(Stored data entries)
****************************************
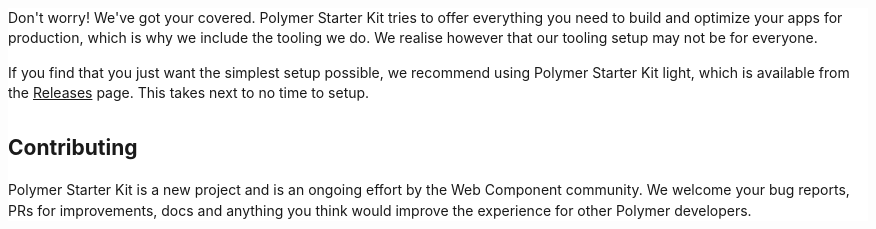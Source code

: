 Don't worry! We've got your covered. Polymer Starter Kit tries to offer everything you need to build and optimize your apps for production, which is why we include the tooling we do. We realise however that our tooling setup may not be for everyone.

If you find that you just want the simplest setup possible, we recommend using Polymer Starter Kit light, which is available from the [Releases](https://github.com/PolymerElements/polymer-starter-kit/releases) page. This takes next to no time to setup.

## Contributing

Polymer Starter Kit is a new project and is an ongoing effort by the Web Component community. We welcome your bug reports, PRs for improvements, docs and anything you think would improve the experience for other Polymer developers.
****************************************
*DIRECTIONS FOR THIS TASK*. Every line above with the word "your" belongs in the answer, copied as written.

*REPLY*.
: Don't worry! We've got your covered. Polymer Starter Kit tries to offer everything you need to build and optimize your apps for production, which is why we include the tooling we do. We realise however that our tooling setup may not be for everyone.
Polymer Starter Kit is a new project and is an ongoing effort by the Web Component community. We welcome your bug reports, PRs for improvements, docs and anything you think would improve the experience for other Polymer developers.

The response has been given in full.